10 thoughts on “Considering

  1. December 1: Sum up the year in a word: Mexico.’
    December 2: What keeps you from writing: believing I must go into an anxiety state to do it, or that it is a form of self harm, or that doing it is proof that I am defective and need a really painful and perhaps lethal cure, or that I will be punished for doing it, perhaps with death.

  2. A time this year you felt most alive: walking from Libreria Pendulo to Cuauhtemoc that night.

  3. Today’s question is: How did you cultivate a sense of wonder in your life this year?

    I say: gosh, I don’t need to cultivate, it comes over me all the time. But I’d like more of it of course, and what I could and should do is more hiking and boating, be out in nature more, this increases wonder greatly and I do not do it nearly enough.

  4. Today’s theme is letting go. This year I let go of the authority of the friend who supported and defended Reeducation.

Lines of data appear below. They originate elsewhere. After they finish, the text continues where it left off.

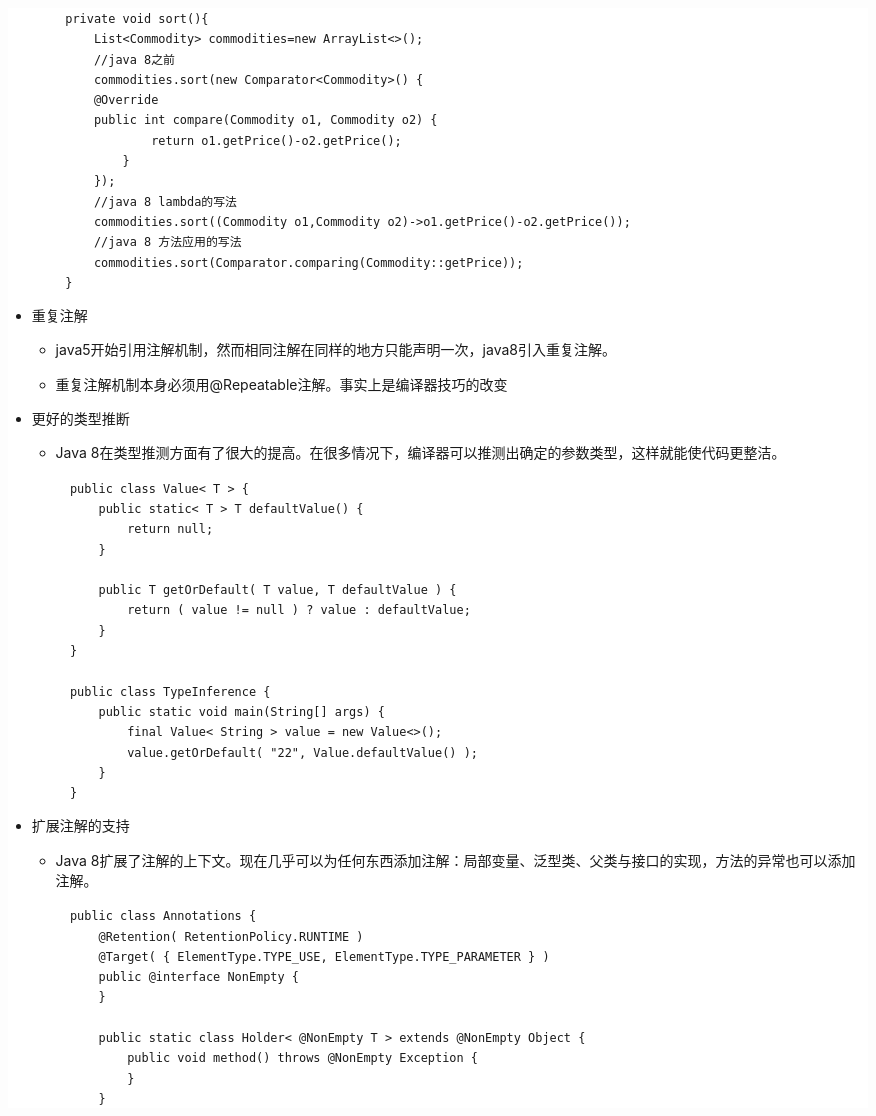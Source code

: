 			
			private void sort(){
			    List<Commodity> commodities=new ArrayList<>();
			    //java 8之前
			    commodities.sort(new Comparator<Commodity>() {
			    @Override
			    public int compare(Commodity o1, Commodity o2) {
			            return o1.getPrice()-o2.getPrice();
			        }
			    });
			    //java 8 lambda的写法
			    commodities.sort((Commodity o1,Commodity o2)->o1.getPrice()-o2.getPrice());
			    //java 8 方法应用的写法
			    commodities.sort(Comparator.comparing(Commodity::getPrice));
			}
	
	
- 重复注解

	- java5开始引用注解机制，然而相同注解在同样的地方只能声明一次，java8引入重复注解。
	
	- 重复注解机制本身必须用@Repeatable注解。事实上是编译器技巧的改变
	
	
- 更好的类型推断

	- Java 8在类型推测方面有了很大的提高。在很多情况下，编译器可以推测出确定的参数类型，这样就能使代码更整洁。
	
			public class Value< T > {
			    public static< T > T defaultValue() { 
			        return null; 
			    }
			     
			    public T getOrDefault( T value, T defaultValue ) {
			        return ( value != null ) ? value : defaultValue;
			    }
			}
			
			public class TypeInference {
			    public static void main(String[] args) {
			        final Value< String > value = new Value<>();
			        value.getOrDefault( "22", Value.defaultValue() );
			    }
			}

- 扩展注解的支持

	- Java 8扩展了注解的上下文。现在几乎可以为任何东西添加注解：局部变量、泛型类、父类与接口的实现，方法的异常也可以添加注解。
	
			public class Annotations {
			    @Retention( RetentionPolicy.RUNTIME )
			    @Target( { ElementType.TYPE_USE, ElementType.TYPE_PARAMETER } )
			    public @interface NonEmpty {        
			    }
			         
			    public static class Holder< @NonEmpty T > extends @NonEmpty Object {
			        public void method() throws @NonEmpty Exception {           
			        }
			    }
			         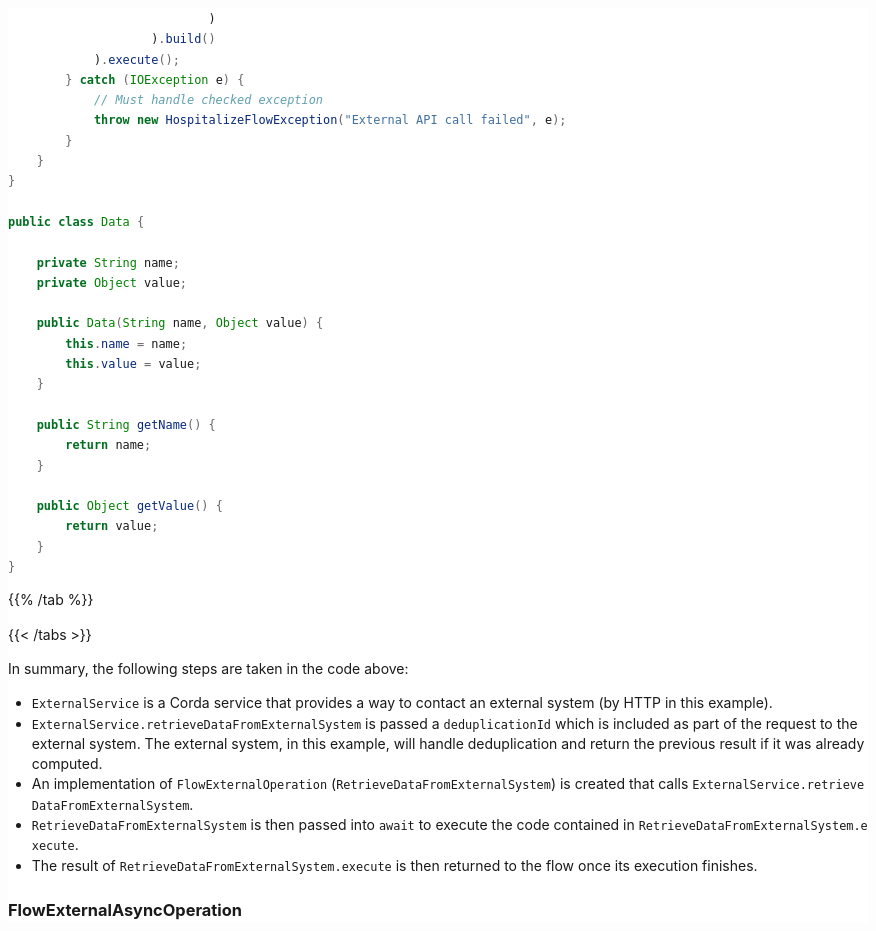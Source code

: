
 ```java
                            )
                    ).build()
            ).execute();
        } catch (IOException e) {
            // Must handle checked exception
            throw new HospitalizeFlowException("External API call failed", e);
        }
    }
}

public class Data {

    private String name;
    private Object value;

    public Data(String name, Object value) {
        this.name = name;
        this.value = value;
    }

    public String getName() {
        return name;
    }

    public Object getValue() {
        return value;
    }
}
```

{{% /tab %}}

{{< /tabs >}}

In summary, the following steps are taken in the code above:

* `ExternalService` is a Corda service that provides a way to contact an external system (by HTTP in this example).
* `ExternalService.retrieveDataFromExternalSystem` is passed a `deduplicationId` which is included as part of the request to the
external system. The external system, in this example, will handle deduplication and return the previous result if it was already
computed.
* An implementation of `FlowExternalOperation` (`RetrieveDataFromExternalSystem`) is created that calls `ExternalService.retrieveDataFromExternalSystem`.
* `RetrieveDataFromExternalSystem` is then passed into `await` to execute the code contained in `RetrieveDataFromExternalSystem.execute`.
* The result of `RetrieveDataFromExternalSystem.execute` is then returned to the flow once its execution finishes.

### FlowExternalAsyncOperation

  5. Today’s question is what is the last thing you made. This exercise is seeming sort of lame, like, really designed for non reflective persons, or non creative ones, since I make a lot of stuff and don’t need to make more, but need and want to do more academic writing. I made Danish red cabbage last night, and also a really good spaghetti sauce with organic tomatoes and peppers from that coop. I had lettuce from my own garden and I made vinaigrette.

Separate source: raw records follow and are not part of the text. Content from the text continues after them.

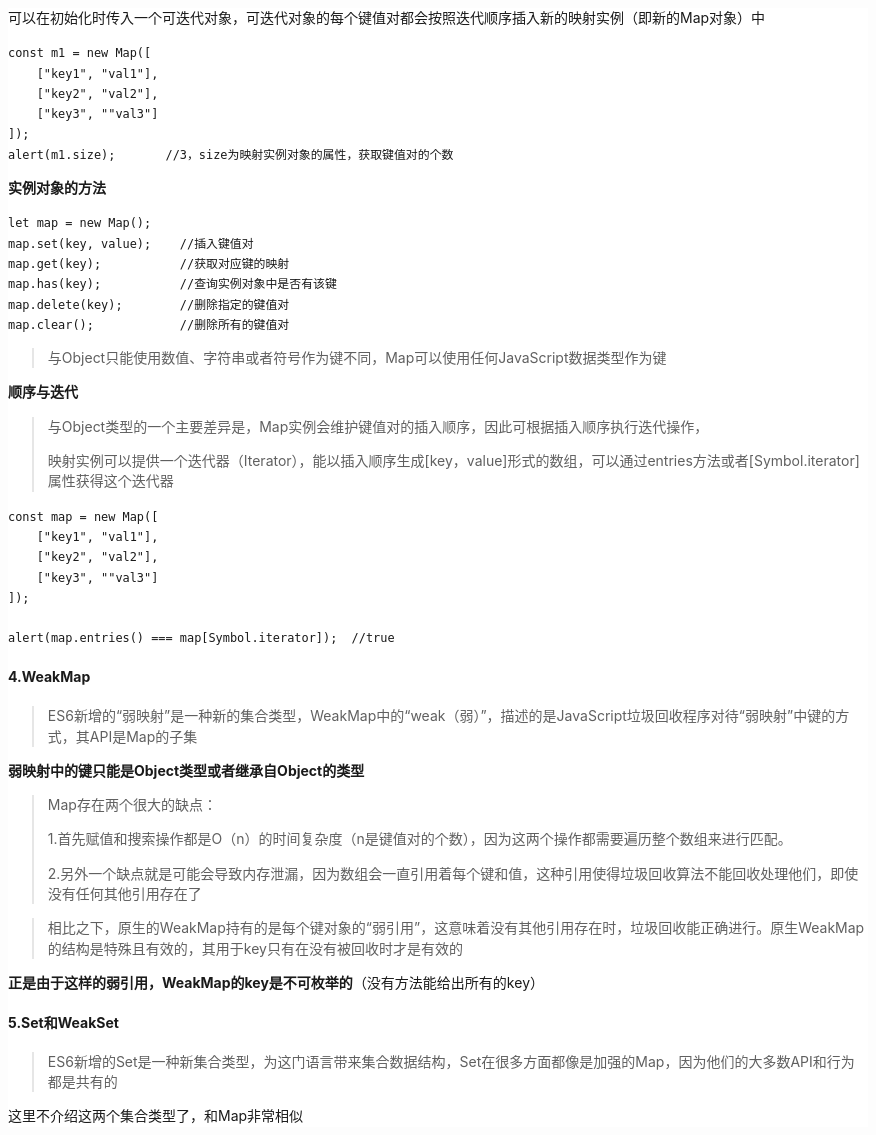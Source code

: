 可以在初始化时传入一个可迭代对象，可迭代对象的每个键值对都会按照迭代顺序插入新的映射实例（即新的Map对象）中

```
const m1 = new Map([
    ["key1", "val1"],
    ["key2", "val2"],
    ["key3", ""val3"]
]);
alert(m1.size);       //3，size为映射实例对象的属性，获取键值对的个数
```

**实例对象的方法**

```
let map = new Map();
map.set(key, value);	//插入键值对
map.get(key);			//获取对应键的映射
map.has(key);			//查询实例对象中是否有该键
map.delete(key);		//删除指定的键值对
map.clear();			//删除所有的键值对
```

> 与Object只能使用数值、字符串或者符号作为键不同，Map可以使用任何JavaScript数据类型作为键



**顺序与迭代**

> 与Object类型的一个主要差异是，Map实例会维护键值对的插入顺序，因此可根据插入顺序执行迭代操作，
>
> 映射实例可以提供一个迭代器（Iterator），能以插入顺序生成[key，value]形式的数组，可以通过entries方法或者[Symbol.iterator]属性获得这个迭代器

```
const map = new Map([
    ["key1", "val1"],
    ["key2", "val2"],
    ["key3", ""val3"]
]);

alert(map.entries() === map[Symbol.iterator]);	//true
```



#### 4.WeakMap

> ES6新增的“弱映射”是一种新的集合类型，WeakMap中的“weak（弱）”，描述的是JavaScript垃圾回收程序对待“弱映射”中键的方式，其API是Map的子集

**弱映射中的键只能是Object类型或者继承自Object的类型**

> Map存在两个很大的缺点：
>
> 1.首先赋值和搜索操作都是O（n）的时间复杂度（n是键值对的个数），因为这两个操作都需要遍历整个数组来进行匹配。
>
> 2.另外一个缺点就是可能会导致内存泄漏，因为数组会一直引用着每个键和值，这种引用使得垃圾回收算法不能回收处理他们，即使没有任何其他引用存在了

> 相比之下，原生的WeakMap持有的是每个键对象的“弱引用”，这意味着没有其他引用存在时，垃圾回收能正确进行。原生WeakMap的结构是特殊且有效的，其用于key只有在没有被回收时才是有效的

**正是由于这样的弱引用，WeakMap的key是不可枚举的**（没有方法能给出所有的key）



#### 5.Set和WeakSet

> ES6新增的Set是一种新集合类型，为这门语言带来集合数据结构，Set在很多方面都像是加强的Map，因为他们的大多数API和行为都是共有的

这里不介绍这两个集合类型了，和Map非常相似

    Side note that I may turn into a post. I resent people who preach about the need for creative outlets. I already eat food I made myself and in some cases even grew myself, on plates I made myself. I make my web pages from scratch in HTML. I enter poetry and prose in creative writing contests. I do not like to play musical instruments and I paid my dues on that as a child. I played three of them, three, and I sang in a chorus. I can knit, sew, and crochet, although I do not like to do these things. When, oh when, will you people who insist women do art be satisfied and let me get back to science?

  6. Today’s prompt is on community. I found a community of people destroyed by Reeducation and joined it, and I really learned a lot. Communities to join next year: Mexico, which includes California.

  7. Beautifully different: being able to actually see instances of objective chance, surrealist found objects, all over the place.

    Party: the scene at the Libreria Pendulo, before I walked home.

    This reverb exercise was bad to start with and is really going south. Clio has snarky alternative prompts that are really refreshing and a lot more useful and profound.

  8. Apud Clio: Wisdom Wisdom. What was the wisest decision you made this year, and how did it play out? (Author: Susannah Conway)

    Not bad, getting a little better. Still, not quite interesting enough. Let’s take this somewhere else:

    Prompt: What was the most unpleasant or disturbing thing that you learned about yourself this year? In other words, did you learn or do anything that made you question some fundamental belief that you held about yourself? Or worse, confirmed something about yourself that you didn’t want to believe?

    Chez Clio: my vice: telling people off; my newly understood unpleasant characteristic: knowing how to speak abusively and wanting to sometimes.

    Wise decision: to insist on getting more serious in analysis.

  9. Today’s prompt is action. What pops into mind: stop torturing self, and sign up for LSAT. The not torturing myself is so that I can still do academia, and in general.

    Clio’s prompt was: Prompt: Why do you specialize in the field that you study? I don’t mean in general, like “history” or “literature” or “medicine” or even “library science,” I mean the particular specialty in that area? What were you trying to understand and why? Where did that line of inquiry lead you?

    Avant-gardes: to become valid, like my father, and because they use language in a rebellious way. Latin America: because I got fascinated with it in 6th grade, being already fascinated with Spain. Some of the authors I work on: because they deal with pain and abuse and power. The question of race: my first original research insight in field, but it was because people were lying about what was going on right in front of them.